## PROBLEM DETAILS
Which lines of the records contain the word "http"? Copy each one.

## GIVEN RECORDS
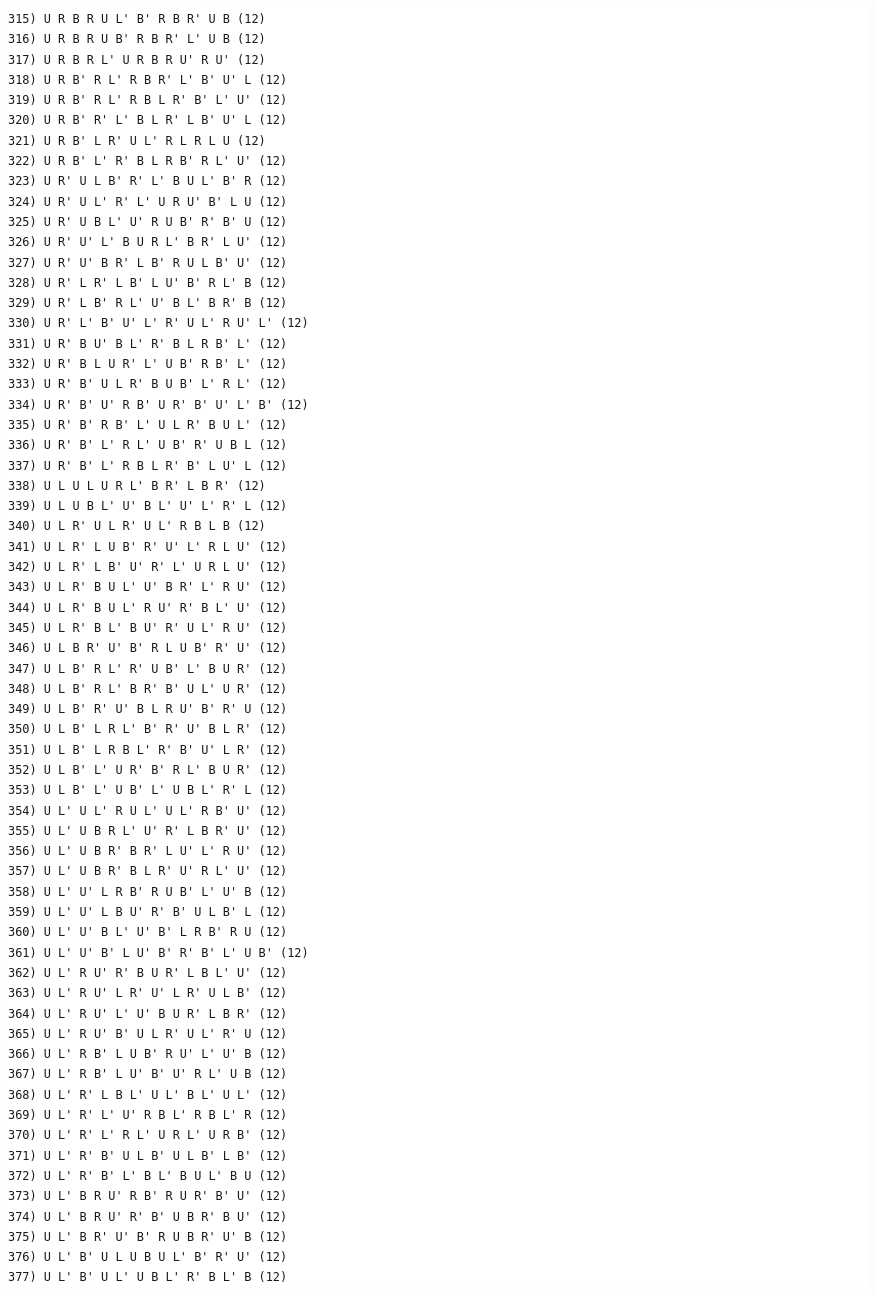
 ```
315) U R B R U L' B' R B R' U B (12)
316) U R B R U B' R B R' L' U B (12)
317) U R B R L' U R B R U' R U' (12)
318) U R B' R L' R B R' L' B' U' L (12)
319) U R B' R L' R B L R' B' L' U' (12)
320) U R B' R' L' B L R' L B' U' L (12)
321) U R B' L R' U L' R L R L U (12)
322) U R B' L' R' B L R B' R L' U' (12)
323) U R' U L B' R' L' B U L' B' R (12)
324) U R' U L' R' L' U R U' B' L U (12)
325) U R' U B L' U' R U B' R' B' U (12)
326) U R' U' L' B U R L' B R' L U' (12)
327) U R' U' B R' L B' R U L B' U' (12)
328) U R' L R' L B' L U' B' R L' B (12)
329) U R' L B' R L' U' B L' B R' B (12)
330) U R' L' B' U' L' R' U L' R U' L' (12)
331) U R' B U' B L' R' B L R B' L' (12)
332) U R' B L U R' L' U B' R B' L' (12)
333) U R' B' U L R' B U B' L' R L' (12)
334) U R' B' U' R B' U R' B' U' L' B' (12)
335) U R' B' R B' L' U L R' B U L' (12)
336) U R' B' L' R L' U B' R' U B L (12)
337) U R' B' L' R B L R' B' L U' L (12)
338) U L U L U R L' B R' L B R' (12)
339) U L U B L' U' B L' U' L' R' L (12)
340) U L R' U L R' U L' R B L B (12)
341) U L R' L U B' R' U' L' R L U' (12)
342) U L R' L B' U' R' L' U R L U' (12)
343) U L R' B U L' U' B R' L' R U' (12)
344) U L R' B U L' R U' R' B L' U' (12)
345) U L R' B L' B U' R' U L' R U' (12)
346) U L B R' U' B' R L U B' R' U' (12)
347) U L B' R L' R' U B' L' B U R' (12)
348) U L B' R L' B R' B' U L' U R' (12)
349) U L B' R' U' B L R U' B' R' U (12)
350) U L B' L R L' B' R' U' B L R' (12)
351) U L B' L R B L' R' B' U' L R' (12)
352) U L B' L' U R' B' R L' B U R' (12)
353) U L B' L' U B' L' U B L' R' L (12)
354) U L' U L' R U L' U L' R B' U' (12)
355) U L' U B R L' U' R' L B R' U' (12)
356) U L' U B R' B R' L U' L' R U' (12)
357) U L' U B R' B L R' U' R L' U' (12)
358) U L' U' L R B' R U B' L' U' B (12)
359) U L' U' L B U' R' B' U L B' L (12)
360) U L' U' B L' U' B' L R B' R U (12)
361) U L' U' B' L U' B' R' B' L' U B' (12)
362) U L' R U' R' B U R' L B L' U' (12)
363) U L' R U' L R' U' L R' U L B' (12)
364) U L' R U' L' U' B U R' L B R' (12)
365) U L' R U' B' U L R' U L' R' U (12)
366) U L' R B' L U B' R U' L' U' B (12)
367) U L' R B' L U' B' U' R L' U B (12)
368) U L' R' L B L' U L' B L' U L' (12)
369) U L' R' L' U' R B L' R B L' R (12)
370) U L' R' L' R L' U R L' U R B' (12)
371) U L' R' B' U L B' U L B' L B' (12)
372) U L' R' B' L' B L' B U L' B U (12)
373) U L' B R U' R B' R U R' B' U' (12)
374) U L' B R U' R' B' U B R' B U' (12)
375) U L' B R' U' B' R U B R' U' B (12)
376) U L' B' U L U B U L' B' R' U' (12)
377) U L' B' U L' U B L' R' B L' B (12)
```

---

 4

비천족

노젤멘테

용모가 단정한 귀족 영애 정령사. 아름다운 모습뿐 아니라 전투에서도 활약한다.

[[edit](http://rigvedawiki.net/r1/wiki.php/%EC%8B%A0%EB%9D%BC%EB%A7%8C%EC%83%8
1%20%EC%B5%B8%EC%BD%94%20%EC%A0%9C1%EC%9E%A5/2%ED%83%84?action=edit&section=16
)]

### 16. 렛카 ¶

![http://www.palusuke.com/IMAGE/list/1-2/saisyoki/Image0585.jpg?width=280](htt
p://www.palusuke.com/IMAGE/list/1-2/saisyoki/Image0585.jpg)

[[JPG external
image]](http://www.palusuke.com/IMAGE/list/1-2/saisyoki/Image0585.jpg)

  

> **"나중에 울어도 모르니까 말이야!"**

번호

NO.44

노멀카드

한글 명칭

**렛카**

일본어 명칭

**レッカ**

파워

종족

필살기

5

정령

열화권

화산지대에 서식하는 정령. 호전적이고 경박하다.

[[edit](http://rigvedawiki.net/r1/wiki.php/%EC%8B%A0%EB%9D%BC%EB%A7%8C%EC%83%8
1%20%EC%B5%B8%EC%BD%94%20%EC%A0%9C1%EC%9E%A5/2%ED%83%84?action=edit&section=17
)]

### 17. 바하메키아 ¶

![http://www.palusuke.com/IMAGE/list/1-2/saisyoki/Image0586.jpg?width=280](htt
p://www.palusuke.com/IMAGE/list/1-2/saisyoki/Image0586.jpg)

## TASK SOLUTION
[[edit](http://rigvedawiki.net/r1/wiki.php/%EC%8B%A0%EB%9D%BC%EB%A7%8C%EC%83%8
![http://www.palusuke.com/IMAGE/list/1-2/saisyoki/Image0585.jpg?width=280](htt
image]](http://www.palusuke.com/IMAGE/list/1-2/saisyoki/Image0585.jpg)
[[edit](http://rigvedawiki.net/r1/wiki.php/%EC%8B%A0%EB%9D%BC%EB%A7%8C%EC%83%8
![http://www.palusuke.com/IMAGE/list/1-2/saisyoki/Image0586.jpg?width=280](htt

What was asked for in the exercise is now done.